Basta andare a ritroso a recuperare le dichiarazioni di Matteo Salvini, ma anche della premier Giorgia Meloni. Prima ma anche dopo il virale “lei spaccia?”, Salvini, ai tempi del governo gialloverde affermava: “Chiuderò i cannabis shop uno a uno” e “se c’è qualche parlamentare che vuole lo Stato spacciatore il governo su questo può andare a casa”, ignorando che quei negozi sono legali proprio perché vendono prodotti alla cannabis che non violano le leggi italiane.
Ma tant’è, se le droghe “uccidono la nostra società” come disse sempre Salvini a maggio 2014 e se “la droga è merda e chi si droga è un coglione”, come affermato a febbraio scorso, l’attuale ministro non ha avuto alcun problema a stringere la mano a Luca Lucci, l’ultrà del Milan che ha patteggiato 1 anno e 6 mesi per traffico di droga: d’altronde sempre il leader del Carroccio disse: “Meglio un gol di Ibrahimovic di una canna”.
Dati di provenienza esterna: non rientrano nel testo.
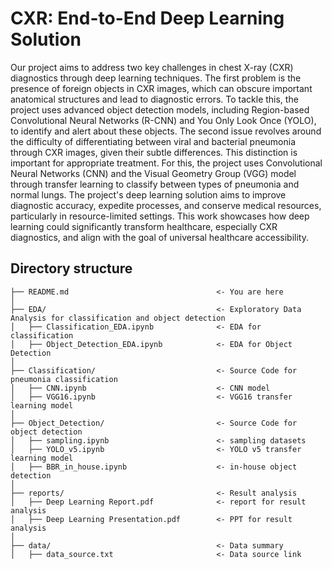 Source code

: # CXR: End-to-End Deep Learning Solution

Our project aims to address two key challenges in chest X-ray (CXR) diagnostics through deep learning techniques. The first problem is the presence of foreign objects in CXR images, which can obscure important anatomical structures and lead to diagnostic errors. To tackle this, the project uses advanced object detection models, including Region-based Convolutional Neural Networks (R-CNN) and You Only Look Once (YOLO), to identify and alert about these objects. The second issue revolves around the difficulty of differentiating between viral and bacterial pneumonia through CXR images, given their subtle differences. This distinction is important for appropriate treatment. For this, the project uses Convolutional Neural Networks (CNN) and the Visual Geometry Group (VGG) model through transfer learning to classify between types of pneumonia and normal lungs. The project's deep learning solution aims to improve diagnostic accuracy, expedite processes, and conserve medical resources, particularly in resource-limited settings. This work showcases how deep learning could significantly transform healthcare, especially CXR diagnostics, and align with the goal of universal healthcare accessibility.


## Directory structure 

```
├── README.md                                 <- You are here
│
├── EDA/                                      <- Exploratory Data Analysis for classification and object detection
│   ├── Classification_EDA.ipynb              <- EDA for classification
│   ├── Object_Detection_EDA.ipynb            <- EDA for Object Detection
│
├── Classification/                           <- Source Code for pneumonia classification
│   ├── CNN.ipynb                             <- CNN model
│   ├── VGG16.ipynb                           <- VGG16 transfer learning model
│ 
├── Object_Detection/                         <- Source Code for object detection
│   ├── sampling.ipynb                        <- sampling datasets
│   ├── YOLO_v5.ipynb                         <- YOLO v5 transfer learning model
│   ├── BBR_in_house.ipynb                    <- in-house object detection
│ 
├── reports/                                  <- Result analysis
│   ├── Deep Learning Report.pdf              <- report for result analysis
│   ├── Deep Learning Presentation.pdf        <- PPT for result analysis
│ 
├── data/                                     <- Data summary
│   ├── data_source.txt                       <- Data source link
```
Valori che Salvini condivide anche con Meloni. Nota la battaglia della premier e delle associazioni vicine a FdI contro la tossicodipendenza: “Chi spaccia a minorenni va accusato di tentato omicidio”, arrivò ad affermare nel 2018. Ora la legge Nordio, pur inconsapevolmente, va in altra direzione. In fondo, le antiche simpatie radicali del Guardasigilli sono note.